* **Task details**: Lines below that include the word "diagonal" should each be copied.
============================================================
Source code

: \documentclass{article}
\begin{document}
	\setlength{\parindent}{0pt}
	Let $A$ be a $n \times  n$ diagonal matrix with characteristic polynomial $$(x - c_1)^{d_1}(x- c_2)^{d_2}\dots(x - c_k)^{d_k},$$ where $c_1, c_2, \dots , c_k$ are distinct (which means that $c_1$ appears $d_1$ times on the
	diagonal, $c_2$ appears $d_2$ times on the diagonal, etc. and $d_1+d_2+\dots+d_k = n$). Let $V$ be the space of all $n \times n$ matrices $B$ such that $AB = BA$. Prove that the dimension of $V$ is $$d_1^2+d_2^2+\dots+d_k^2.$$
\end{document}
============================================================
* **Exercise response**:
	Let $A$ be a $n \times  n$ diagonal matrix with characteristic polynomial $$(x - c_1)^{d_1}(x- c_2)^{d_2}\dots(x - c_k)^{d_k},$$ where $c_1, c_2, \dots , c_k$ are distinct (which means that $c_1$ appears $d_1$ times on the
	diagonal, $c_2$ appears $d_2$ times on the diagonal, etc. and $d_1+d_2+\dots+d_k = n$). Let $V$ be the space of all $n \times n$ matrices $B$ such that $AB = BA$. Prove that the dimension of $V$ is $$d_1^2+d_2^2+\dots+d_k^2.$$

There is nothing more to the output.